Source data:
*** Block opens ***

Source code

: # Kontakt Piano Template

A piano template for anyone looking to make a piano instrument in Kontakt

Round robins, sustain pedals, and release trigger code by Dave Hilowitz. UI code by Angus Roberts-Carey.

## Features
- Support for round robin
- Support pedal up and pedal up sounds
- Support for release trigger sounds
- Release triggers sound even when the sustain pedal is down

*** Block closes ***
*** Block opens ***

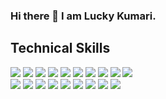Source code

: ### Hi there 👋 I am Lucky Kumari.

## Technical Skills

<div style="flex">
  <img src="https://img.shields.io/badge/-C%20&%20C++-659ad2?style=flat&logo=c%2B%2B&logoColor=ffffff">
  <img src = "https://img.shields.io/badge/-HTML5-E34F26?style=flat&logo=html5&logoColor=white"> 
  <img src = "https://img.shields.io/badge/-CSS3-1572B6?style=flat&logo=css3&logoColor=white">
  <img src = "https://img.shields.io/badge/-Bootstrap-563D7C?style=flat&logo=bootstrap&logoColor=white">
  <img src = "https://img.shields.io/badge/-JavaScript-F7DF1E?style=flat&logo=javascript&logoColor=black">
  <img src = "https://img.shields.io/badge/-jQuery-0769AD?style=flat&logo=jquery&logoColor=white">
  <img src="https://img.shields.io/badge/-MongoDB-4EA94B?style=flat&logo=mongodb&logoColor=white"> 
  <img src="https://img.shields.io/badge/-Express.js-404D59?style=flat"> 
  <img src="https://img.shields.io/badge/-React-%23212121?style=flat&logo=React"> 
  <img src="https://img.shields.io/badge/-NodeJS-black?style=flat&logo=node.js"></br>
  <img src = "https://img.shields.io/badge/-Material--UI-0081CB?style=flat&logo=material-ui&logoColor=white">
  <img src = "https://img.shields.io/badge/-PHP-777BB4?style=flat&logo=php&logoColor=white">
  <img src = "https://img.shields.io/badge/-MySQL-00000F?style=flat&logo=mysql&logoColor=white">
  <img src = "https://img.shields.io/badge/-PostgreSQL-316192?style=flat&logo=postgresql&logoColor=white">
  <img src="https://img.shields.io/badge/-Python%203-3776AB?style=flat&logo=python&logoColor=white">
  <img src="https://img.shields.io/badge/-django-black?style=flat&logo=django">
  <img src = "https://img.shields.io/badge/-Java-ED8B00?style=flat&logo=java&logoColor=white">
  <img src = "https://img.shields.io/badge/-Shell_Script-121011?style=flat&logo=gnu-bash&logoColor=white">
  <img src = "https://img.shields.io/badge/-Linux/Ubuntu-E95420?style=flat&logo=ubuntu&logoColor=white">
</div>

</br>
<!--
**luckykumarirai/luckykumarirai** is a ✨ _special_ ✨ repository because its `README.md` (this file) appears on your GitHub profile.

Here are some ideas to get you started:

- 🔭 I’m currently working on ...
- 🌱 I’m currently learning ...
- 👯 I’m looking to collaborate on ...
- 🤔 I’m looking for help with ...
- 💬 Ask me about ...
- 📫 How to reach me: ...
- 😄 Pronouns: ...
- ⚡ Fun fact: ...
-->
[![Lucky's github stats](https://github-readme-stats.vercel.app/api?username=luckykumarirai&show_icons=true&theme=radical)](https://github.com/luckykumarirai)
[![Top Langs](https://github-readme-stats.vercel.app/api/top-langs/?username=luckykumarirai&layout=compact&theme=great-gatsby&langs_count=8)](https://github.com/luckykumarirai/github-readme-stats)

*** Block closes ***
*** Block opens ***

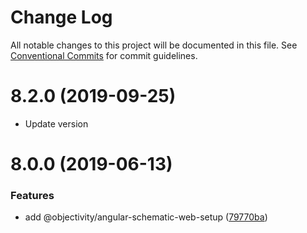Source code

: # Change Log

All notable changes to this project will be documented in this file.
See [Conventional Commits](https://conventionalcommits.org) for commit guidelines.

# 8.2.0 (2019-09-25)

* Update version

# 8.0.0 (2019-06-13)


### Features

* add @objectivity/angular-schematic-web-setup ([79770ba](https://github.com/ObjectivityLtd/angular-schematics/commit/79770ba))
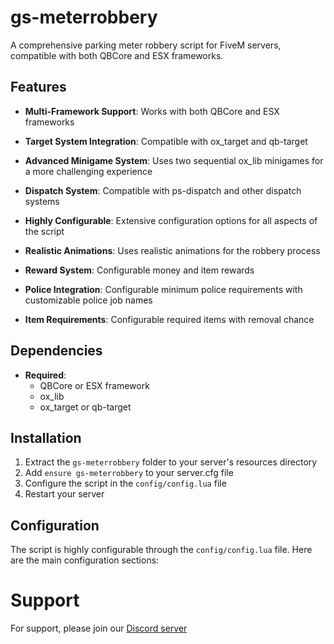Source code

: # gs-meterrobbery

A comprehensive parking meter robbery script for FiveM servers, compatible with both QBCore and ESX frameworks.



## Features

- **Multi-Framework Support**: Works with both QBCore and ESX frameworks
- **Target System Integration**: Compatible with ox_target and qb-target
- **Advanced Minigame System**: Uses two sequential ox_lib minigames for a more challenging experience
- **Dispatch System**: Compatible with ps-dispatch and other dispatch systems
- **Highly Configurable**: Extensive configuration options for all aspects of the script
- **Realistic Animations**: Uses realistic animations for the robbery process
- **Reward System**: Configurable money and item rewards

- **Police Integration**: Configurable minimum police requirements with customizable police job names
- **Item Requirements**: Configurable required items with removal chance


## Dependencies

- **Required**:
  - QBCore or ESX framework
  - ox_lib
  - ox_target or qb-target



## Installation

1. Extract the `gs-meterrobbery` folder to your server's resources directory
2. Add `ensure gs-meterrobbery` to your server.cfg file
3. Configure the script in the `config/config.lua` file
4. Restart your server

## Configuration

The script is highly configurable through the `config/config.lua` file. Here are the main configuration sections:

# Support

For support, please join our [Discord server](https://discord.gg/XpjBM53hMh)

*** Block closes ***

Work to complete:
Keeping every character as it is, restate the lines above that run from the line with "- Support for release trigger sounds" through the line with "- Release triggers", both included, and nothing else.

Result of this exercise:
- Support for release trigger sounds
- Release triggers sound even when the sustain pedal is down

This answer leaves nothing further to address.